Saved data entries:
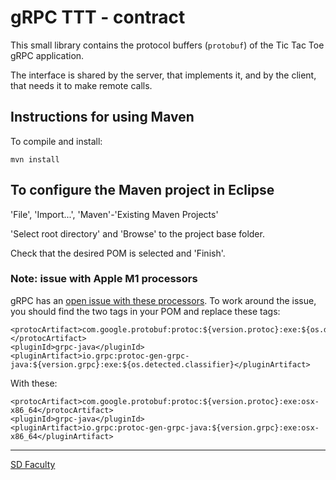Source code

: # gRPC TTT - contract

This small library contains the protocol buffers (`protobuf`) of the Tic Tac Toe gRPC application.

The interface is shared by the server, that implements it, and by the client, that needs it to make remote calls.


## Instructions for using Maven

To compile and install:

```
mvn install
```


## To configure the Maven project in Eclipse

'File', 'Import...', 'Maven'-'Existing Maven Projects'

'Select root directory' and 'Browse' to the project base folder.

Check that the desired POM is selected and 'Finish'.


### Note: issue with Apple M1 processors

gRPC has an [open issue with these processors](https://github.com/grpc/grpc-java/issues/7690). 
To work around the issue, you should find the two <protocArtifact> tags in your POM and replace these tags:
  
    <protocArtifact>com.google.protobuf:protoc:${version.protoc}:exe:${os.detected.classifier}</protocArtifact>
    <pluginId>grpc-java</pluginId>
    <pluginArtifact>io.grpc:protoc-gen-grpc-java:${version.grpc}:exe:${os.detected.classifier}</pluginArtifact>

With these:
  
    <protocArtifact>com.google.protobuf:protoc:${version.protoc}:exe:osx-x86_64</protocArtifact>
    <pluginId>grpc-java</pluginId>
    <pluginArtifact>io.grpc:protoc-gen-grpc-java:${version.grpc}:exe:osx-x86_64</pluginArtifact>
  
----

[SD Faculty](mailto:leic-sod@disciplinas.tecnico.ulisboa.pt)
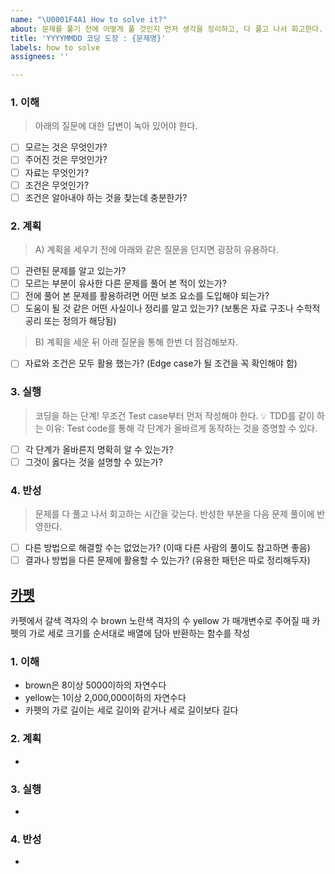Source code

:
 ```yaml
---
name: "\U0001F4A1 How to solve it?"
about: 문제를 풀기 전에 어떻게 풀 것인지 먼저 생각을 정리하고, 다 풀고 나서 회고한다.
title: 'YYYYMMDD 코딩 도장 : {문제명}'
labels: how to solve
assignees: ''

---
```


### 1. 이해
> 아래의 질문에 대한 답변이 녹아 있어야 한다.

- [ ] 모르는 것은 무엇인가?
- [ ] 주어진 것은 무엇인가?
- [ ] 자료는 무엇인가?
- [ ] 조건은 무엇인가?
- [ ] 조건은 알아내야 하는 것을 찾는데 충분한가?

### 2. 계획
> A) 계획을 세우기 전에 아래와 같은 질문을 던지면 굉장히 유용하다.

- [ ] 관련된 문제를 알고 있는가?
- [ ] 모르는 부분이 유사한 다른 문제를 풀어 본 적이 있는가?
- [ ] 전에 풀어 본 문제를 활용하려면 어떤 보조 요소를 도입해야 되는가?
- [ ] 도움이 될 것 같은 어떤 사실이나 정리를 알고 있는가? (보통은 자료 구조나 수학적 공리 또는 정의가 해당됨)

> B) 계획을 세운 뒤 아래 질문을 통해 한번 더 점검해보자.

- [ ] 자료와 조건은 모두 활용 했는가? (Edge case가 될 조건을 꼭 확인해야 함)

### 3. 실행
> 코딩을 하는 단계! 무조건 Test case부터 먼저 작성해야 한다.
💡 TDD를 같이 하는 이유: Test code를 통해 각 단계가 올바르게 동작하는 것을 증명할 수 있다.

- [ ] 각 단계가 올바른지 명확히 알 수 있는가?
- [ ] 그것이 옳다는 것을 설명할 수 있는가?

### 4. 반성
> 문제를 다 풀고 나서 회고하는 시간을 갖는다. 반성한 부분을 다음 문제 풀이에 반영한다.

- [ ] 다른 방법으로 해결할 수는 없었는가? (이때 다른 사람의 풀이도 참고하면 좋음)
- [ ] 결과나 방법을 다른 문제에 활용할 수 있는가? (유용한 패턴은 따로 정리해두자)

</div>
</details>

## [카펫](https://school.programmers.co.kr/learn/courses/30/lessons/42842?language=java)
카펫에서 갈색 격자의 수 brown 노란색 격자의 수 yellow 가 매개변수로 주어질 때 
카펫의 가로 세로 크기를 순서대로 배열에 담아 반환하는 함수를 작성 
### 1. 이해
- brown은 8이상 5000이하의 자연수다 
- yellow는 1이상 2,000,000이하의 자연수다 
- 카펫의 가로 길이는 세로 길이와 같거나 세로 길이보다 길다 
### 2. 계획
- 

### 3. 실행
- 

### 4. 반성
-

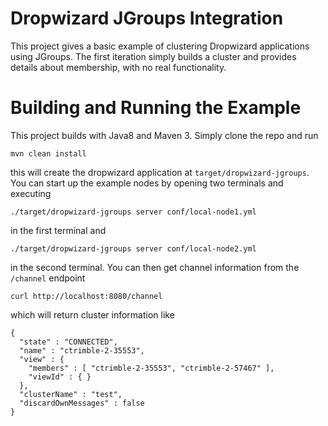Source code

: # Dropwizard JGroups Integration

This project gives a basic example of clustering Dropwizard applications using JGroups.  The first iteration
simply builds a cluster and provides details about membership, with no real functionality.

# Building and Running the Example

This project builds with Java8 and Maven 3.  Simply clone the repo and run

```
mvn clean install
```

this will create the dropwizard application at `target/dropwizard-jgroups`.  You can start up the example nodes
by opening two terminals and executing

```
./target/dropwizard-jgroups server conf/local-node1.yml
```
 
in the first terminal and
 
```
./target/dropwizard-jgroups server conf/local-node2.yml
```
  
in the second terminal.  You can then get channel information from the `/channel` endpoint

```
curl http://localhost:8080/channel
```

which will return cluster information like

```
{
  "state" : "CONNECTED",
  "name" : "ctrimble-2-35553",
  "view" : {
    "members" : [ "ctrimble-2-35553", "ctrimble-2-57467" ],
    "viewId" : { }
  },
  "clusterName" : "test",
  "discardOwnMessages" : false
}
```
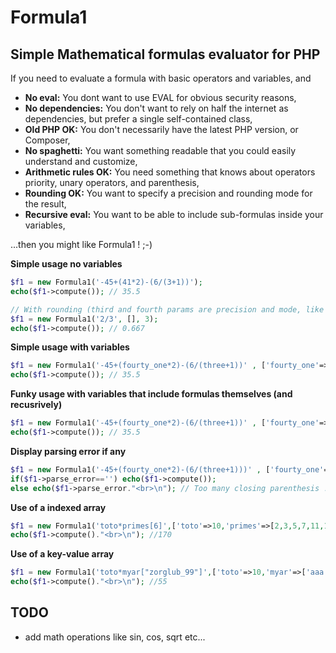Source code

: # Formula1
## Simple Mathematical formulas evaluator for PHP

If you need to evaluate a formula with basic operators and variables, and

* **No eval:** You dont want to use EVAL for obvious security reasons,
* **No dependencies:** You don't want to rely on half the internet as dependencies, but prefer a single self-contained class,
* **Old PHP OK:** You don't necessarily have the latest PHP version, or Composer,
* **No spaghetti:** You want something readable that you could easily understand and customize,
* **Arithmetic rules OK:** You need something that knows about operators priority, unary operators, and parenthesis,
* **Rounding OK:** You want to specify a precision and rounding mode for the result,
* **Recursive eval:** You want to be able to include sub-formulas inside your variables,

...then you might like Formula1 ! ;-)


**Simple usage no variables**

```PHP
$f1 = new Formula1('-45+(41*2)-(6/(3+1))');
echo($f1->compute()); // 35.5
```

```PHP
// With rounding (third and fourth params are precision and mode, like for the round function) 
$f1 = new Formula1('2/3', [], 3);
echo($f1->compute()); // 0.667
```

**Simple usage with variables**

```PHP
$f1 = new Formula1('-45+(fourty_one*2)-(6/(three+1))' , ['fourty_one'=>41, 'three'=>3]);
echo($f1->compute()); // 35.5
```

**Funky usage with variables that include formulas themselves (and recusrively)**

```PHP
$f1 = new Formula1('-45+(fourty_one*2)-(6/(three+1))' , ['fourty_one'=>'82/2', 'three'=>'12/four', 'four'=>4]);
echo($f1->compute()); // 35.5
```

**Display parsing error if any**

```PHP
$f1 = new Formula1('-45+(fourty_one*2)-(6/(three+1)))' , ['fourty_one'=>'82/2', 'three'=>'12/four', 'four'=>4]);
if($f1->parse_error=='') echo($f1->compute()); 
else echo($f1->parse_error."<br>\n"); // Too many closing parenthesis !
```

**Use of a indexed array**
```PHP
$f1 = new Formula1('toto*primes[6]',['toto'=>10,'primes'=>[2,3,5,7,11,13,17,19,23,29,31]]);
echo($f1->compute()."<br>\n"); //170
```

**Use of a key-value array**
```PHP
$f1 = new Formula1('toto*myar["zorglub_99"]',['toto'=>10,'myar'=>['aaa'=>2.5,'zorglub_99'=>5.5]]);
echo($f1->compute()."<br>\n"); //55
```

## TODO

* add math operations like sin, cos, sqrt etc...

==

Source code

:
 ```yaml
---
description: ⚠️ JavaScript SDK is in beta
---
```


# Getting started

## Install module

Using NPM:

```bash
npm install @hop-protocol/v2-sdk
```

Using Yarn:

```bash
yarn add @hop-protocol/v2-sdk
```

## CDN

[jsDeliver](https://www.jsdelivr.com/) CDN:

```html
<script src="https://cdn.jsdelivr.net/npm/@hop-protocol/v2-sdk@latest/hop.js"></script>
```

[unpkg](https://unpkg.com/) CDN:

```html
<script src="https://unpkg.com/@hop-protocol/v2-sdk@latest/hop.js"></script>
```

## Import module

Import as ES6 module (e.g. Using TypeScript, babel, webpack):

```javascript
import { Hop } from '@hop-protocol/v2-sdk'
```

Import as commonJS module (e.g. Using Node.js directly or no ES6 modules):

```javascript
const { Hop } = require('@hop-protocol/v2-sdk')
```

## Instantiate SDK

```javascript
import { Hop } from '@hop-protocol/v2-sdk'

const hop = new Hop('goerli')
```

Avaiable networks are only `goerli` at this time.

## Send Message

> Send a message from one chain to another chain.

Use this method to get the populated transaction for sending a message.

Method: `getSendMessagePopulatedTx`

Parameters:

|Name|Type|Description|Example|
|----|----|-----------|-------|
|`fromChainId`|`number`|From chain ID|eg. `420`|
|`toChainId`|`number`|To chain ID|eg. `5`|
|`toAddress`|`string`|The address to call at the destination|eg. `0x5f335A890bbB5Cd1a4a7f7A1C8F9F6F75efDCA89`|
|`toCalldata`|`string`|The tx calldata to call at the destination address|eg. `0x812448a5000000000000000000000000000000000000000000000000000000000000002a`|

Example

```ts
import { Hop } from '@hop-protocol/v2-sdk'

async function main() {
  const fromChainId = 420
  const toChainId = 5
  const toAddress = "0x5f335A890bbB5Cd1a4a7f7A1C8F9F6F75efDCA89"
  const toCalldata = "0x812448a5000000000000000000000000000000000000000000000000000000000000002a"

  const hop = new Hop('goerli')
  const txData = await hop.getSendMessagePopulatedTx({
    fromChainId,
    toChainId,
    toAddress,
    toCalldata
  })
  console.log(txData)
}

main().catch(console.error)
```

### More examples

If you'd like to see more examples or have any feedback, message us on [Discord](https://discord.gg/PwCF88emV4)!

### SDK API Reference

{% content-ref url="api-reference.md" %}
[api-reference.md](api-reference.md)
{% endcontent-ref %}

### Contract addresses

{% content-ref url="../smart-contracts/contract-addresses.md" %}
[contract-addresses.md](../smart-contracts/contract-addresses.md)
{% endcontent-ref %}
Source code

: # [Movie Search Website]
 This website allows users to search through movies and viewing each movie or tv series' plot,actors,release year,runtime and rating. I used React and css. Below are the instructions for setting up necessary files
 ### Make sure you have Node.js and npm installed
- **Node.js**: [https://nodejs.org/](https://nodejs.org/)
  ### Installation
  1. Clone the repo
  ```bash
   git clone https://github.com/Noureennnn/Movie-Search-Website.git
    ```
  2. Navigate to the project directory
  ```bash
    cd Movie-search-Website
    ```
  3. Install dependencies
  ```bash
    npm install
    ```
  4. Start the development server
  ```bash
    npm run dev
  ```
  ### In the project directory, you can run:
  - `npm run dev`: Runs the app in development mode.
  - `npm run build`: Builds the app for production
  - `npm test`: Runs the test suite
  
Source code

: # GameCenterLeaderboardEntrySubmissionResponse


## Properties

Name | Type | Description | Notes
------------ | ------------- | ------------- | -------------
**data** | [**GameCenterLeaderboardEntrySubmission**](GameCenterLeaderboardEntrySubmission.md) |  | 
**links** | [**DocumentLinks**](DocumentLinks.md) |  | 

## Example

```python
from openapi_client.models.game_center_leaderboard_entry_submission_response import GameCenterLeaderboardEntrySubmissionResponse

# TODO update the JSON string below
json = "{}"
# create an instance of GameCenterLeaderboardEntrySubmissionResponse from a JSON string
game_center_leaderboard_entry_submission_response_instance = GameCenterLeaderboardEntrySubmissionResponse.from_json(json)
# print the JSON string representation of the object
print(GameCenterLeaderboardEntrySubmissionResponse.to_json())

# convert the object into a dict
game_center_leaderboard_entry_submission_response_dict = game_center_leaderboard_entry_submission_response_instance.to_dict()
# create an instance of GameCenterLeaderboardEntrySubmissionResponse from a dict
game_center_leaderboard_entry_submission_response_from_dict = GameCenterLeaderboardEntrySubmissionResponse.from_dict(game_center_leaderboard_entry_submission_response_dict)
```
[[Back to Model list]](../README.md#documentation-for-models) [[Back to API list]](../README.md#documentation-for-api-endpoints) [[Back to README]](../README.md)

### Requirement
Using the records above, copy each line that contains "google".

### Solution to this exercise
    <protocArtifact>com.google.protobuf:protoc:${version.protoc}:exe:${os.detected.classifier}</protocArtifact>
    <protocArtifact>com.google.protobuf:protoc:${version.protoc}:exe:osx-x86_64</protocArtifact>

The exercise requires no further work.